Aug 9, 2012 2:00 AM
TUCSON - Almost everyone's has some kind of horror story about airline travel. One woman traveling with her two very young children has one that still has her in tears.
She contacted the news 4 Tucson Investigators for answers.
"Flying with a child is stressful. Flying by yourself with both your kids is really stressful."
Shannon Hopkins was traveling with baby Penny, almost one, and Helena who is two
The family switched planes in Tucson for a flight to Phoenix.
They were on that US Airways plane for several minutes when Shannon says a flight attendant came to her seat.
"The flight attendant said 'Ma'am, just so you know your children are supposed to be wearing shoes.'"
She didn't think much of it until several minutes later. Shannon tells us the plane was full and looked ready for take-off when a gate attendant appeared.
"And she said 'You need to get off this plane. Neither of your children have shoes on. That's a policy of ours. You must get off the plane.'"
Shannon says she was confused.
"I've never heard of this before. Is this new? Can you explain this to me?"
Shannon herded up the kids, all of their belongings and got off the plane.

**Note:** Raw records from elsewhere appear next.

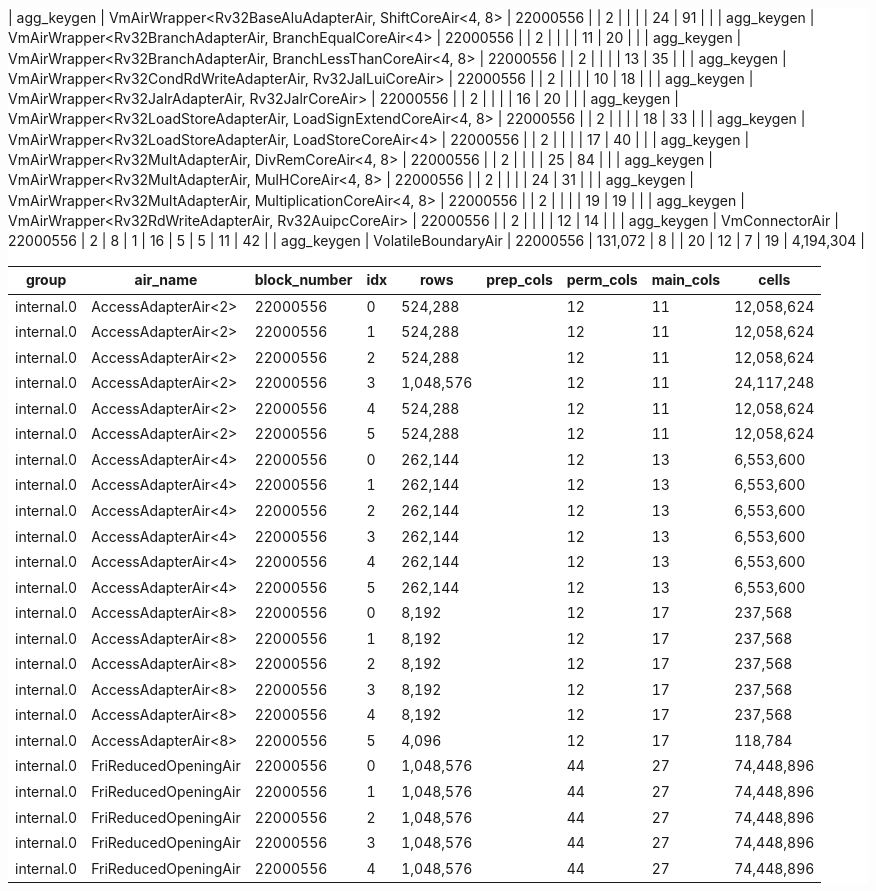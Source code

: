 | agg_keygen | VmAirWrapper<Rv32BaseAluAdapterAir, ShiftCoreAir<4, 8> | 22000556 |  | 2 |  |  |  | 24 | 91 |  | 
| agg_keygen | VmAirWrapper<Rv32BranchAdapterAir, BranchEqualCoreAir<4> | 22000556 |  | 2 |  |  |  | 11 | 20 |  | 
| agg_keygen | VmAirWrapper<Rv32BranchAdapterAir, BranchLessThanCoreAir<4, 8> | 22000556 |  | 2 |  |  |  | 13 | 35 |  | 
| agg_keygen | VmAirWrapper<Rv32CondRdWriteAdapterAir, Rv32JalLuiCoreAir> | 22000556 |  | 2 |  |  |  | 10 | 18 |  | 
| agg_keygen | VmAirWrapper<Rv32JalrAdapterAir, Rv32JalrCoreAir> | 22000556 |  | 2 |  |  |  | 16 | 20 |  | 
| agg_keygen | VmAirWrapper<Rv32LoadStoreAdapterAir, LoadSignExtendCoreAir<4, 8> | 22000556 |  | 2 |  |  |  | 18 | 33 |  | 
| agg_keygen | VmAirWrapper<Rv32LoadStoreAdapterAir, LoadStoreCoreAir<4> | 22000556 |  | 2 |  |  |  | 17 | 40 |  | 
| agg_keygen | VmAirWrapper<Rv32MultAdapterAir, DivRemCoreAir<4, 8> | 22000556 |  | 2 |  |  |  | 25 | 84 |  | 
| agg_keygen | VmAirWrapper<Rv32MultAdapterAir, MulHCoreAir<4, 8> | 22000556 |  | 2 |  |  |  | 24 | 31 |  | 
| agg_keygen | VmAirWrapper<Rv32MultAdapterAir, MultiplicationCoreAir<4, 8> | 22000556 |  | 2 |  |  |  | 19 | 19 |  | 
| agg_keygen | VmAirWrapper<Rv32RdWriteAdapterAir, Rv32AuipcCoreAir> | 22000556 |  | 2 |  |  |  | 12 | 14 |  | 
| agg_keygen | VmConnectorAir | 22000556 | 2 | 8 | 1 | 16 | 5 | 5 | 11 | 42 | 
| agg_keygen | VolatileBoundaryAir | 22000556 | 131,072 | 8 |  | 20 | 12 | 7 | 19 | 4,194,304 | 

| group | air_name | block_number | idx | rows | prep_cols | perm_cols | main_cols | cells |
| --- | --- | --- | --- | --- | --- | --- | --- | --- |
| internal.0 | AccessAdapterAir<2> | 22000556 | 0 | 524,288 |  | 12 | 11 | 12,058,624 | 
| internal.0 | AccessAdapterAir<2> | 22000556 | 1 | 524,288 |  | 12 | 11 | 12,058,624 | 
| internal.0 | AccessAdapterAir<2> | 22000556 | 2 | 524,288 |  | 12 | 11 | 12,058,624 | 
| internal.0 | AccessAdapterAir<2> | 22000556 | 3 | 1,048,576 |  | 12 | 11 | 24,117,248 | 
| internal.0 | AccessAdapterAir<2> | 22000556 | 4 | 524,288 |  | 12 | 11 | 12,058,624 | 
| internal.0 | AccessAdapterAir<2> | 22000556 | 5 | 524,288 |  | 12 | 11 | 12,058,624 | 
| internal.0 | AccessAdapterAir<4> | 22000556 | 0 | 262,144 |  | 12 | 13 | 6,553,600 | 
| internal.0 | AccessAdapterAir<4> | 22000556 | 1 | 262,144 |  | 12 | 13 | 6,553,600 | 
| internal.0 | AccessAdapterAir<4> | 22000556 | 2 | 262,144 |  | 12 | 13 | 6,553,600 | 
| internal.0 | AccessAdapterAir<4> | 22000556 | 3 | 262,144 |  | 12 | 13 | 6,553,600 | 
| internal.0 | AccessAdapterAir<4> | 22000556 | 4 | 262,144 |  | 12 | 13 | 6,553,600 | 
| internal.0 | AccessAdapterAir<4> | 22000556 | 5 | 262,144 |  | 12 | 13 | 6,553,600 | 
| internal.0 | AccessAdapterAir<8> | 22000556 | 0 | 8,192 |  | 12 | 17 | 237,568 | 
| internal.0 | AccessAdapterAir<8> | 22000556 | 1 | 8,192 |  | 12 | 17 | 237,568 | 
| internal.0 | AccessAdapterAir<8> | 22000556 | 2 | 8,192 |  | 12 | 17 | 237,568 | 
| internal.0 | AccessAdapterAir<8> | 22000556 | 3 | 8,192 |  | 12 | 17 | 237,568 | 
| internal.0 | AccessAdapterAir<8> | 22000556 | 4 | 8,192 |  | 12 | 17 | 237,568 | 
| internal.0 | AccessAdapterAir<8> | 22000556 | 5 | 4,096 |  | 12 | 17 | 118,784 | 
| internal.0 | FriReducedOpeningAir | 22000556 | 0 | 1,048,576 |  | 44 | 27 | 74,448,896 | 
| internal.0 | FriReducedOpeningAir | 22000556 | 1 | 1,048,576 |  | 44 | 27 | 74,448,896 | 
| internal.0 | FriReducedOpeningAir | 22000556 | 2 | 1,048,576 |  | 44 | 27 | 74,448,896 | 
| internal.0 | FriReducedOpeningAir | 22000556 | 3 | 1,048,576 |  | 44 | 27 | 74,448,896 | 
| internal.0 | FriReducedOpeningAir | 22000556 | 4 | 1,048,576 |  | 44 | 27 | 74,448,896 |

She says she was afraid of missing connecting flights and being stranded overnight. She also worried that if she became too upset employees might call security.
"I was just so upset that all I could do was cry."

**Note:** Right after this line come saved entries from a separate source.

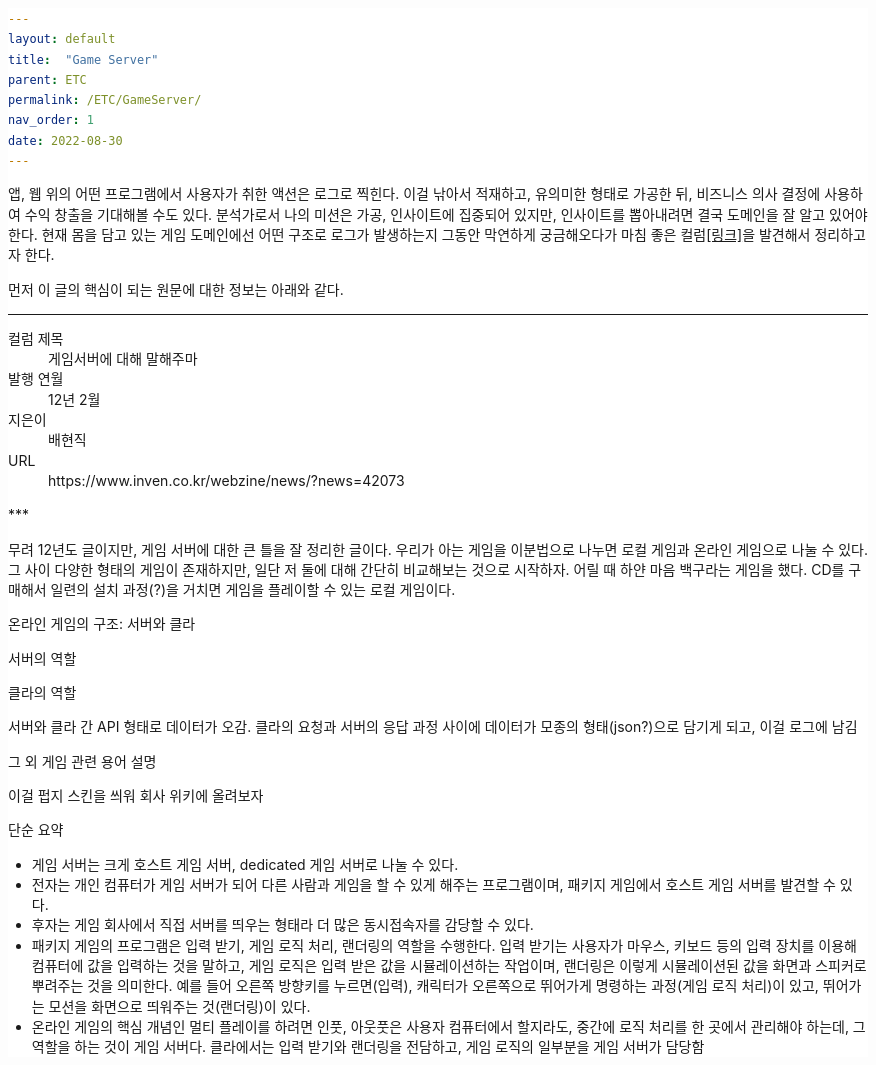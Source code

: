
 ```yaml
---
layout: default
title:  "Game Server"
parent: ETC
permalink: /ETC/GameServer/
nav_order: 1
date: 2022-08-30
---
```


앱, 웹 위의 어떤 프로그램에서 사용자가 취한 액션은 로그로 찍힌다. 이걸 낚아서 적재하고, 유의미한 형태로 가공한 뒤, 비즈니스 의사 결정에 사용하여 수익 창출을 기대해볼 수도 있다. 분석가로서 나의 미션은 가공, 인사이트에 집중되어 있지만, 인사이트를 뽑아내려면 결국 도메인을 잘 알고 있어야 한다. 현재 몸을 담고 있는 게임 도메인에선 어떤 구조로 로그가 발생하는지 그동안 막연하게 궁금해오다가 마침 좋은 컬럼[[링크]](https://www.inven.co.kr/webzine/news/?news=42073)을 발견해서 정리하고자 한다.

먼저 이 글의 핵심이 되는 원문에 대한 정보는 아래와 같다.

***
<dl>
  <dt>컬럼 제목</dt>
  <dd>게임서버에 대해 말해주마</dd>
  <dt>발행 연월</dt>
  <dd>12년 2월</dd>
  <dt>지은이</dt>
  <dd>배현직</dd>
  <dt>URL</dt>
  <dd>https://www.inven.co.kr/webzine/news/?news=42073</dd>
</dl>
***

무려 12년도 글이지만, 게임 서버에 대한 큰 틀을 잘 정리한 글이다. 우리가 아는 게임을 이분법으로 나누면 로컬 게임과 온라인 게임으로 나눌 수 있다. 그 사이 다양한 형태의 게임이 존재하지만, 일단 저 둘에 대해 간단히 비교해보는 것으로 시작하자. 어릴 때 하얀 마음 백구라는 게임을 했다. CD를 구매해서 일련의 설치 과정(?)을 거치면 게임을 플레이할 수 있는 로컬 게임이다. 

온라인 게임의 구조: 서버와 클라

서버의 역할

클라의 역할

서버와 클라 간 API 형태로 데이터가 오감. 클라의 요청과 서버의 응답 과정 사이에 데이터가 모종의 형태(json?)으로 담기게 되고, 이걸 로그에 남김

그 외 게임 관련 용어 설명


이걸 펍지 스킨을 씌워 회사 위키에 올려보자




단순 요약

- 게임 서버는 크게 호스트 게임 서버, dedicated 게임 서버로 나눌 수 있다.
- 전자는 개인 컴퓨터가 게임 서버가 되어 다른 사람과 게임을 할 수 있게 해주는 프로그램이며, 패키지 게임에서 호스트 게임 서버를 발견할 수 있다.
- 후자는 게임 회사에서 직접 서버를 띄우는 형태라 더 많은 동시접속자를 감당할 수 있다. 
- 패키지 게임의 프로그램은 입력 받기, 게임 로직 처리, 랜더링의 역할을 수행한다. 입력 받기는 사용자가 마우스, 키보드 등의 입력 장치를 이용해 컴퓨터에 값을 입력하는 것을 말하고, 게임 로직은 입력 받은 값을 시뮬레이션하는 작업이며, 랜더링은 이렇게 시뮬레이션된 값을 화면과 스피커로 뿌려주는 것을 의미한다. 예를 들어 오른쪽 방향키를 누르면(입력), 캐릭터가 오른쪽으로 뛰어가게 명령하는 과정(게임 로직 처리)이 있고, 뛰어가는 모션을 화면으로 띄워주는 것(랜더링)이 있다. 
- 온라인 게임의 핵심 개념인 멀티 플레이를 하려면 인풋, 아웃풋은 사용자 컴퓨터에서 할지라도, 중간에 로직 처리를 한 곳에서 관리해야 하는데, 그 역할을 하는 것이 게임 서버다. 클라에서는 입력 받기와 랜더링을 전담하고, 게임 로직의 일부분을 게임 서버가 담당함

Eventually Shannon got shoes for the girls after they brought up her luggage but the airline wouldn't let the family back on the plane. The door was locked and it was ready for take-off. They had to take a later flight.
The News 4 Tucson Investigators contacted T.S.A. to see if shoes for youngsters are required. T.S.A. says that is up to the airlines.
We couldn't find a policy on US Airway's website requiring shoes and they sent us this statement via email.
When Mrs. Hopkins and her daughter boarded their flight, our crew members noticed that her daughter was not wearing shoes. Out of an abundance of caution for the safety of her daughter, the crew requested that the mother put shoes on the child for the flight. The mother was either unable to do so, or refused to do so, so the crew requested that they be booked on the next flight thereby giving Mrs. Hopkins ample time to obtain shoes for her daughter.
Our contract of carriage states that we may refuse to transport any passenger who may pose a threat to the comfort and/or safety of other passengers or employees. The crew was concerned for the safety of the child had an emergency occurred or there was an unexpected need to evacuate the aircraft. We defer to the professional decisions of our crews to ensure the safety and comfort of all passengers, including Mrs. Hopkins and her daughter, onboard our aircraft. Mrs. Hopkins and her daughter were immediately rebooked on the following flight and, after obtaining shoes for the daughter, they traveled to their destination. We again apologize to Mrs. Hopkins and her family for any inconvenience this may have caused and our customer relations team is reaching out to Mrs. Hopkins to come to a resolution on this matter.
The day after The Investigators contacted US Airways, the airlines contacted Shannon. She tells us they offered her 2 vouchers for future flights. However she says she feels that offer is too little, too late.